A class of problems on anti-Ramsey graphs (proposed by Burr, Erdös, Graham, and Sós [1])

For a graph \(G\), determin the least integer \(r=f(n,e,G)\) so that there is some graph \(H\) on \(n\) vertices and \(e\) edges which can be \(r\)-edge colored such that all edges of every copy of \(G\) in \(H\) have different colors.

It seems to be a difficult problem to get good bounds for \( f(n,e,G)\) for a general graph \( G\) (see [1]). Even for special cases, there are large gaps between known bounds. For example, it was shown in [1] [2] that \( f(n,e,C_5) \geq c n\) for \( e= (1/4+ \epsilon)n^2\) and \( f(n,e,C_5)= O(n^2/\log n)\) for \( e=(1/2-\epsilon)n^2\). Also, \( f(n,e,P_4) > c' n\) for \( e= \epsilon n^2\) and \( f(n,e,P_4) \leq n\) for \( n=n^2/\exp(c \sqrt{\log n})\).

In 2006, Sárközy and Selkow, using the Regularity Lemma, proved that for any \( \alpha > 0\), \( f(n,\alpha n^2,H)/n \to \infty\) as \( n \to \infty\) for any connected non-complete bipartite graph \( H\) [3]. However, the problem still remains open for complete bipartite graphs including \( C_4\) and stars as well as non-bipartite graphs.

1 S. Burr, P. Erdös, R. L. Graham and V. T. Sós, Maximal anti-Ramsey graphs and the strong chromatic number, J. Graph Theory 13 (1989), 263-282.

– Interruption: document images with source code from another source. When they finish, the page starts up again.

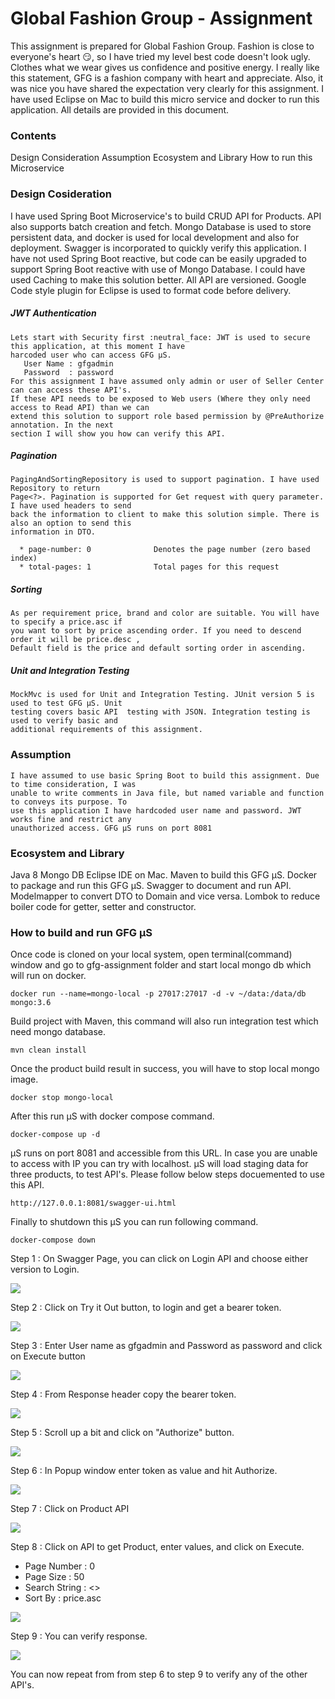# Global Fashion Group - Assignment

This assignment is prepared for Global Fashion Group. Fashion is close to everyone's heart :smirk:, so I have tried my level best code doesn't look ugly. Clothes what we wear gives us confidence and positive energy. I really like this statement, GFG is a fashion company with heart and appreciate. Also, it was nice you have shared the expectation very clearly for this assignment. I have used Eclipse on Mac to build this micro service and docker to run this application. All details are provided in this document.

### Contents
  Design Consideration
  Assumption
  Ecosystem and Library
  How to run this Microservice
 

### Design Cosideration
  I have used Spring Boot Microservice's to build CRUD API for Products. API also supports batch creation and fetch. Mongo Database is used to store persistent data, and docker is used for local development and also for deployment. Swagger is incorporated to quickly verify this application. I have not used Spring Boot reactive, but code can be easily upgraded to support Spring Boot reactive with use of Mongo Database. I could have used Caching to make this solution better. All API are versioned. Google Code style plugin for Eclipse is used to format code before delivery.

  ##### JWT Authentication
    Lets start with Security first :neutral_face: JWT is used to secure this application, at this moment I have 
    harcoded user who can access GFG μS.
  	   User Name : gfgadmin
  	   Password  : password
    For this assignment I have assumed only admin or user of Seller Center can can access these API's.
    If these API needs to be exposed to Web users (Where they only need access to Read API) than we can
    extend this solution to support role based permission by @PreAuthorize annotation. In the next
    section I will show you how can verify this API.
  
  ##### Pagination
    PagingAndSortingRepository is used to support pagination. I have used Repository to return
    Page<?>. Pagination is supported for Get request with query parameter. I have used headers to send 
    back the information to client to make this solution simple. There is also an option to send this 
    information in DTO. 
    
      * page-number: 0 				Denotes the page number (zero based index)
      * total-pages: 1 				Total pages for this request

  ##### Sorting
    As per requirement price, brand and color are suitable. You will have to specify a price.asc if 
    you want to sort by price ascending order. If you need to descend order it will be price.desc , 
    Default field is the price and default sorting order in ascending.

  ##### Unit and Integration Testing
    MockMvc is used for Unit and Integration Testing. JUnit version 5 is used to test GFG μS. Unit 
    testing covers basic API  testing with JSON. Integration testing is used to verify basic and 
    additional requirements of this assignment.

### Assumption
    I have assumed to use basic Spring Boot to build this assignment. Due to time consideration, I was 
    unable to write comments in Java file, but named variable and function to conveys its purpose. To 
    use this application I have hardcoded user name and password. JWT works fine and restrict any 
    unauthorized access. GFG μS runs on port 8081

### Ecosystem and Library
  Java 8
  Mongo DB
  Eclipse IDE on Mac.
  Maven to build this GFG μS.
  Docker to package and run this GFG μS.
  Swagger to document and run API.
  Modelmapper to convert DTO to Domain and vice versa.
  Lombok to reduce boiler code for getter, setter and constructor.

### How to build and run GFG μS 
  
  Once code is cloned on your local system, open terminal(command) window and go to gfg-assignment
  folder and start local mongo db which will run on docker.
  
    docker run --name=mongo-local -p 27017:27017 -d -v ~/data:/data/db mongo:3.6
  
  Build project with Maven, this command will also run integration test which need mongo database.
    
    mvn clean install
  
  Once the product build result in success, you will have to stop local mongo image.
  
    docker stop mongo-local
  
  After this run μS with docker compose command.
  
    docker-compose up -d
  
  μS runs on port 8081 and accessible from this URL. In case you are unable to access with IP you can 
  try with localhost. μS will load staging data for three products, to test API's. Please follow below 
  steps docuemented to use this API.
  
    http://127.0.0.1:8081/swagger-ui.html
   
 Finally to shutdown this μS you can run following command.	
	
    docker-compose down
    
Step 1 : On Swagger Page, you can click on Login API and choose either version to Login. 

![](img/step-1.png)

Step 2 : Click on Try it Out button, to login and get a bearer token.

![](img/step-2.png)

Step 3 : Enter User name as gfgadmin and Password as password and click on Execute button

![](img/step-3.png)

Step 4 : From Response header copy the bearer token.

![](img/step-4.png)

Step 5 : Scroll up a bit and click on "Authorize" button. 

![](img/step-5.png)

Step 6 : In Popup window enter token as value and hit Authorize. 

![](img/step-6.png)

Step 7 : Click on Product API

![](img/step-7.png)

Step 8 : Click on API to get Product, enter values, and click on Execute.
   * Page Number : 0
   * Page Size   : 50
   * Search String : <<blank>>
   * Sort By : price.asc

![](img/step-8.png)

Step 9 : You can verify response.

![](img/step-9.png)

You can now repeat from from step 6 to step 9 to verify any of the other API's.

2 S. Burr, P. Erdös, P. Frankl, R. L. Graham, V. Sós, Further results on maximal anti-Ramsey graphs, Graph theory, combinatorics and applications, Vol. 1 (Kalamazoo, MI, 1988), Wiley-Intersci. Publ., pp. 193-206, Wiley, New York, 1991.

3 G. Sárközy and S. Selkow, On an Anti-Ramsey Problem of Burr, Erdös Graham, and T. Sós, J. Graph Theory, 52 (2006), 147-156.